─── Data to use ───
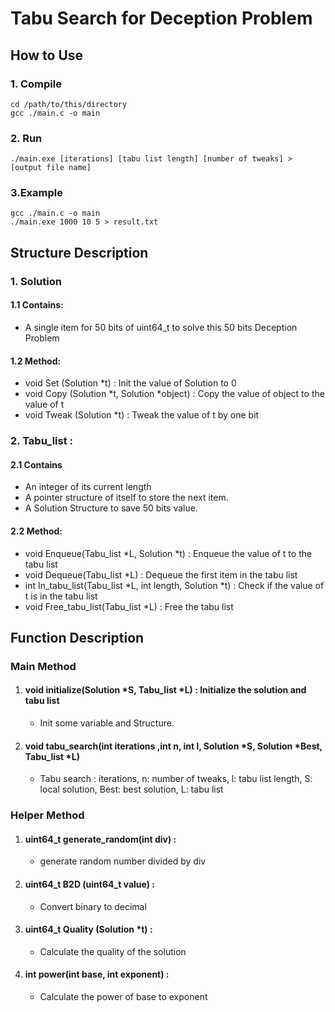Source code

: ﻿# Tabu Search for Deception Problem
## How to Use
### 1. Compile
```
cd /path/to/this/directory
gcc ./main.c -o main
```
### 2. Run
```
./main.exe [iterations] [tabu list length] [number of tweaks] > [output file name]
```
### 3.Example
```
gcc ./main.c -o main
./main.exe 1000 10 5 > result.txt
```

## Structure Description
### 1. Solution
#### 1.1 Contains:
* A single item for 50 bits of uint64_t to solve this 50 bits Deception Problem

#### 1.2 Method:
* void Set (Solution *t) : Init the value of Solution to 0
* void Copy (Solution *t, Solution *object) : Copy the value of object to the value of t
* void Tweak (Solution *t) : Tweak the value of t by one bit

### 2. Tabu_list :
#### 2.1 Contains
* An integer of its current length
* A pointer structure of itself to store the next item.
* A Solution Structure to save 50 bits value.
#### 2.2 Method:
* void Enqueue(Tabu_list *L, Solution *t) : Enqueue the value of t to the tabu list
* void Dequeue(Tabu_list *L) : Dequeue the first item in the tabu list
* int In_tabu_list(Tabu_list *L, int length, Solution *t) : Check if the value of t is in the tabu list
* void Free_tabu_list(Tabu_list *L) : Free the tabu list


## Function Description

### Main Method
1. #### void initialize(Solution *S, Tabu_list *L) : Initialize the solution and tabu list
    * Init some variable and Structure. 
2. #### void tabu_search(int iterations ,int n, int l, Solution *S, Solution *Best, Tabu_list *L)
    * Tabu search : iterations, n: number of tweaks, l: tabu list length, S: local solution, Best: best solution, L: tabu list

### Helper Method
1. #### uint64_t generate_random(int div) : 
    * generate random number divided by div
2. #### uint64_t B2D (uint64_t value) : 
    * Convert binary to decimal
3. #### uint64_t Quality (Solution *t) : 
    * Calculate the quality of the solution
4. #### int power(int base, int exponent) : 
    * Calculate the power of base to exponent

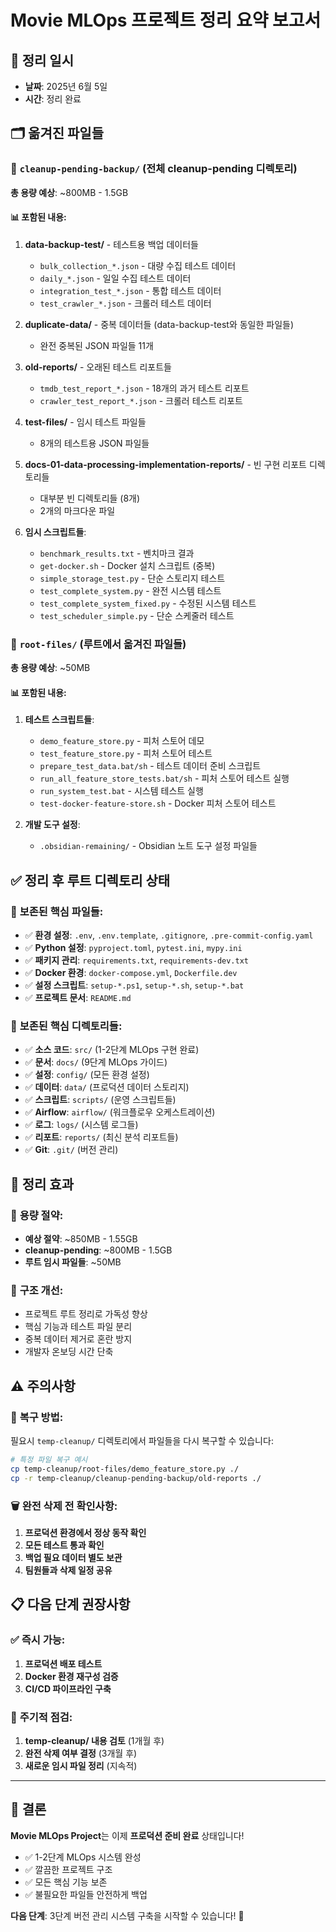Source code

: # Movie MLOps 프로젝트 정리 요약 보고서

## 📅 정리 일시
- **날짜**: 2025년 6월 5일
- **시간**: 정리 완료

## 🗂️ 옮겨진 파일들

### 📁 `cleanup-pending-backup/` (전체 cleanup-pending 디렉토리)
**총 용량 예상**: ~800MB - 1.5GB

#### 📊 포함된 내용:
1. **data-backup-test/** - 테스트용 백업 데이터들
   - `bulk_collection_*.json` - 대량 수집 테스트 데이터
   - `daily_*.json` - 일일 수집 테스트 데이터  
   - `integration_test_*.json` - 통합 테스트 데이터
   - `test_crawler_*.json` - 크롤러 테스트 데이터

2. **duplicate-data/** - 중복 데이터들 (data-backup-test와 동일한 파일들)
   - 완전 중복된 JSON 파일들 11개

3. **old-reports/** - 오래된 테스트 리포트들
   - `tmdb_test_report_*.json` - 18개의 과거 테스트 리포트
   - `crawler_test_report_*.json` - 크롤러 테스트 리포트

4. **test-files/** - 임시 테스트 파일들
   - 8개의 테스트용 JSON 파일들

5. **docs-01-data-processing-implementation-reports/** - 빈 구현 리포트 디렉토리들
   - 대부분 빈 디렉토리들 (8개)
   - 2개의 마크다운 파일

6. **임시 스크립트들**:
   - `benchmark_results.txt` - 벤치마크 결과
   - `get-docker.sh` - Docker 설치 스크립트 (중복)
   - `simple_storage_test.py` - 단순 스토리지 테스트
   - `test_complete_system.py` - 완전 시스템 테스트
   - `test_complete_system_fixed.py` - 수정된 시스템 테스트
   - `test_scheduler_simple.py` - 단순 스케줄러 테스트

### 📁 `root-files/` (루트에서 옮겨진 파일들)
**총 용량 예상**: ~50MB

#### 📊 포함된 내용:
1. **테스트 스크립트들**:
   - `demo_feature_store.py` - 피처 스토어 데모
   - `test_feature_store.py` - 피처 스토어 테스트
   - `prepare_test_data.bat/sh` - 테스트 데이터 준비 스크립트
   - `run_all_feature_store_tests.bat/sh` - 피처 스토어 테스트 실행
   - `run_system_test.bat` - 시스템 테스트 실행
   - `test-docker-feature-store.sh` - Docker 피처 스토어 테스트

2. **개발 도구 설정**:
   - `.obsidian-remaining/` - Obsidian 노트 도구 설정 파일들

## ✅ 정리 후 루트 디렉토리 상태

### 🎯 **보존된 핵심 파일들**:
- ✅ **환경 설정**: `.env`, `.env.template`, `.gitignore`, `.pre-commit-config.yaml`
- ✅ **Python 설정**: `pyproject.toml`, `pytest.ini`, `mypy.ini`
- ✅ **패키지 관리**: `requirements.txt`, `requirements-dev.txt`
- ✅ **Docker 환경**: `docker-compose.yml`, `Dockerfile.dev`
- ✅ **설정 스크립트**: `setup-*.ps1`, `setup-*.sh`, `setup-*.bat`
- ✅ **프로젝트 문서**: `README.md`

### 🎯 **보존된 핵심 디렉토리들**:
- ✅ **소스 코드**: `src/` (1-2단계 MLOps 구현 완료)
- ✅ **문서**: `docs/` (9단계 MLOps 가이드)
- ✅ **설정**: `config/` (모든 환경 설정)
- ✅ **데이터**: `data/` (프로덕션 데이터 스토리지)
- ✅ **스크립트**: `scripts/` (운영 스크립트들)
- ✅ **Airflow**: `airflow/` (워크플로우 오케스트레이션)
- ✅ **로그**: `logs/` (시스템 로그들)
- ✅ **리포트**: `reports/` (최신 분석 리포트들)
- ✅ **Git**: `.git/` (버전 관리)

## 🚀 정리 효과

### 💾 **용량 절약**:
- **예상 절약**: ~850MB - 1.55GB
- **cleanup-pending**: ~800MB - 1.5GB
- **루트 임시 파일들**: ~50MB

### 🧹 **구조 개선**:
- 프로젝트 루트 정리로 가독성 향상
- 핵심 기능과 테스트 파일 분리
- 중복 데이터 제거로 혼란 방지
- 개발자 온보딩 시간 단축

## ⚠️ 주의사항

### 🔄 **복구 방법**:
필요시 `temp-cleanup/` 디렉토리에서 파일들을 다시 복구할 수 있습니다:
```bash
# 특정 파일 복구 예시
cp temp-cleanup/root-files/demo_feature_store.py ./
cp -r temp-cleanup/cleanup-pending-backup/old-reports ./
```

### 🗑️ **완전 삭제 전 확인사항**:
1. **프로덕션 환경에서 정상 동작 확인**
2. **모든 테스트 통과 확인**
3. **백업 필요 데이터 별도 보관**
4. **팀원들과 삭제 일정 공유**

## 📋 다음 단계 권장사항

### ✅ **즉시 가능**:
1. **프로덕션 배포 테스트**
2. **Docker 환경 재구성 검증**
3. **CI/CD 파이프라인 구축**

### 🔄 **주기적 점검**:
1. **temp-cleanup/ 내용 검토** (1개월 후)
2. **완전 삭제 여부 결정** (3개월 후)
3. **새로운 임시 파일 정리** (지속적)

---

## 📝 결론

**Movie MLOps Project**는 이제 **프로덕션 준비 완료** 상태입니다!
- ✅ 1-2단계 MLOps 시스템 완성
- ✅ 깔끔한 프로젝트 구조
- ✅ 모든 핵심 기능 보존
- ✅ 불필요한 파일들 안전하게 백업

**다음 단계**: 3단계 버전 관리 시스템 구축을 시작할 수 있습니다! 🚀
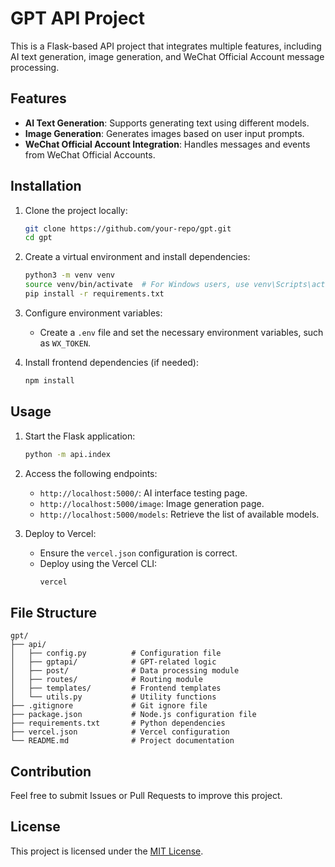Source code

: # GPT API Project

This is a Flask-based API project that integrates multiple features, including AI text generation, image generation, and WeChat Official Account message processing.

## Features
- **AI Text Generation**: Supports generating text using different models.
- **Image Generation**: Generates images based on user input prompts.
- **WeChat Official Account Integration**: Handles messages and events from WeChat Official Accounts.

## Installation

1. Clone the project locally:
   ```bash
   git clone https://github.com/your-repo/gpt.git
   cd gpt
   ```

2. Create a virtual environment and install dependencies:
   ```bash
   python3 -m venv venv
   source venv/bin/activate  # For Windows users, use venv\Scripts\activate
   pip install -r requirements.txt
   ```

3. Configure environment variables:
   - Create a `.env` file and set the necessary environment variables, such as `WX_TOKEN`.

4. Install frontend dependencies (if needed):
   ```bash
   npm install
   ```

## Usage

1. Start the Flask application:
   ```bash
   python -m api.index
   ```

2. Access the following endpoints:
   - `http://localhost:5000/`: AI interface testing page.
   - `http://localhost:5000/image`: Image generation page.
   - `http://localhost:5000/models`: Retrieve the list of available models.

3. Deploy to Vercel:
   - Ensure the `vercel.json` configuration is correct.
   - Deploy using the Vercel CLI:
     ```bash
     vercel
     ```

## File Structure
```
gpt/
├── api/
│   ├── config.py          # Configuration file
│   ├── gptapi/            # GPT-related logic
│   ├── post/              # Data processing module
│   ├── routes/            # Routing module
│   ├── templates/         # Frontend templates
│   └── utils.py           # Utility functions
├── .gitignore             # Git ignore file
├── package.json           # Node.js configuration file
├── requirements.txt       # Python dependencies
├── vercel.json            # Vercel configuration
└── README.md              # Project documentation
```

## Contribution
Feel free to submit Issues or Pull Requests to improve this project.

## License
This project is licensed under the [MIT License](https://opensource.org/licenses/MIT).
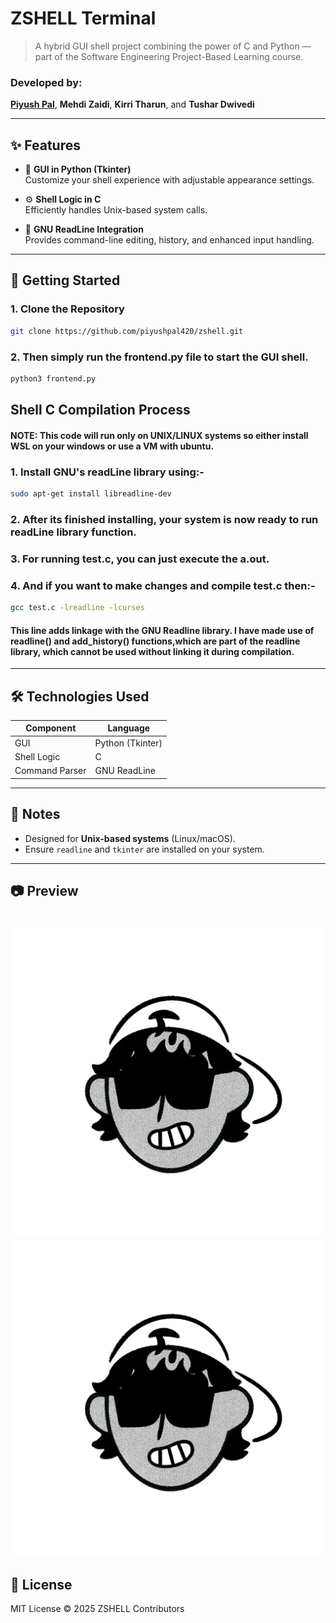 # ZSHELL Terminal

> A hybrid GUI shell project combining the power of C and Python — part of the Software Engineering Project-Based Learning course.

###  Developed by:
[**Piyush Pal**](https://github.com/piyushpal420), **Mehdi Zaidi**, **Kirri Tharun**, and **Tushar Dwivedi**

---

## ✨ Features

- 🎨 **GUI in Python (Tkinter)**  
  Customize your shell experience with adjustable appearance settings.

- ⚙️ **Shell Logic in C**  
  Efficiently handles Unix-based system calls.

- 📖 **GNU ReadLine Integration**  
  Provides command-line editing, history, and enhanced input handling.

---




## 🚀 Getting Started

### 1. Clone the Repository
```bash
git clone https://github.com/piyushpal420/zshell.git
```
### 2. Then simply run the **frontend.py** file to start the GUI shell.

```bash
python3 frontend.py
```
## Shell C Compilation Process
#### NOTE: This code will run only on UNIX/LINUX systems so either install WSL on your windows or use a VM with ubuntu.
### 1. Install GNU's readLine library using:-

```bash
sudo apt-get install libreadline-dev
```

### 2. After its finished installing, your system is now ready to run readLine library function.

### 3. For running test.c, you can just execute the a.out.

### 4. And if you want to make changes and compile test.c then:-
```bash
gcc test.c -lreadline -lcurses
```
                                                                
#### This line adds linkage with the GNU Readline library. I have made use of readline() and add_history() functions,which are part of the readline library, which cannot be used without linking it during compilation.
---

## 🛠️ Technologies Used

| Component       | Language         |
|----------------|------------------|
| GUI            | Python (Tkinter) |
| Shell Logic    | C                |
| Command Parser | GNU ReadLine     |

---

## 📌 Notes

- Designed for **Unix-based systems** (Linux/macOS).
- Ensure `readline` and `tkinter` are installed on your system.

---

## 📷 Preview

<!-- Add screenshots or demo GIFs here if available -->
![Preview](./asset/screenshot1.png)
![Preview](./asset/screenshot1.png)
---

## 📄 License

MIT License © 2025 ZSHELL Contributors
───
### Work required
Copy out, word for word, the part of the entries above that begins at the line with "This is a Flask-based" and ends at the line with "- **AI Text", including both.

### Answer section
This is a Flask-based API project that integrates multiple features, including AI text generation, image generation, and WeChat Official Account message processing.

## Features
- **AI Text Generation**: Supports generating text using different models.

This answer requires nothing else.